Three weeks later, after last night's 30-10 whipping of the Cleveland Browns at Lincoln Financial Field, the Eagles haven't merely positioned themselves to make that run of the table, they are playing the type of football that makes the playoffs a possible outcome.
"We put everything together and we're playing some pretty good ball right now," Eagles safety Brian Dawkins said. "We are a very, very confident group and we're looking forward to this next game."
The Birds have looked so dominant in beating Arizona, the Giants in New York, and now Cleveland, it's hard to think they won't keep things going at Washington on Sunday and in the season finale at home against Dallas. This, however, is where the heartbreak comes.
Even if the Birds finish on a five-game win streak and actually reach 10 victories, the current wild-card standings make it an iffy proposition, at best, that they will qualify for the playoffs. Ten victories might not be enough.

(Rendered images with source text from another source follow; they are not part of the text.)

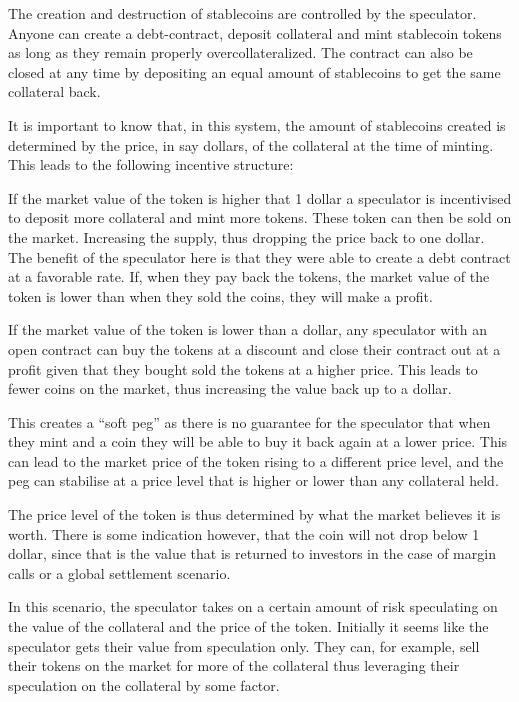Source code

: \documentclass[english,]{IEEEtran}
\begin{document}
The creation and destruction of stablecoins are controlled by the
speculator. Anyone can create a debt-contract, deposit collateral and
mint stablecoin tokens as long as they remain properly
overcollateralized. The contract can also be closed at any time by
depositing an equal amount of stablecoins to get the same collateral
back.

It is important to know that, in this system, the amount of stablecoins
created is determined by the price, in say dollars, of the collateral at
the time of minting. This leads to the following incentive structure:

If the market value of the token is higher that 1 dollar a speculator is
incentivised to deposit more collateral and mint more tokens. These
token can then be sold on the market. Increasing the supply, thus
dropping the price back to one dollar. The benefit of the speculator
here is that they were able to create a debt contract at a favorable
rate. If, when they pay back the tokens, the market value of the token
is lower than when they sold the coins, they will make a profit.

If the market value of the token is lower than a dollar, any speculator
with an open contract can buy the tokens at a discount and close their
contract out at a profit given that they bought sold the tokens at a
higher price. This leads to fewer coins on the market, thus increasing
the value back up to a dollar.

This creates a ``soft peg'' as there is no guarantee for the speculator
that when they mint and a coin they will be able to buy it back again at
a lower price. This can lead to the market price of the token rising to
a different price level, and the peg can stabilise at a price level that
is higher or lower than any collateral held.

The price level of the token is thus determined by what the market
believes it is worth. There is some indication however, that the coin
will not drop below 1 dollar, since that is the value that is returned
to investors in the case of margin calls or a global settlement
scenario.

In this scenario, the speculator takes on a certain amount of risk
speculating on the value of the collateral and the price of the token.
Initially it seems like the speculator gets their value from speculation
only. They can, for example, sell their tokens on the market for more of
the collateral thus leveraging their speculation on the collateral by
some factor.
\end{document}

"You can't worry about that right now," Reid said. "You take care of the things that you can control . . . I hope we're looking at our scoreboard. We need to make sure we're concentrating on the Philadelphia Eagles and nobody else."
Unfortunately, a few somebody elses will have a big say in the Eagles' playoff fortunes, no matter what the Birds do.
There is a solid possibility that 10 wins won't be good enough in the NFC this year. Only once since the NFL expanded the postseason to six teams per conference in 1990 were 10 wins not good enough for an NFC wild-card berth. That was in 1991, when the San Francisco 49ers, Falcons, and, yes, the Eagles all finished 10-6. Atlanta got in the playoffs on a tiebreaker.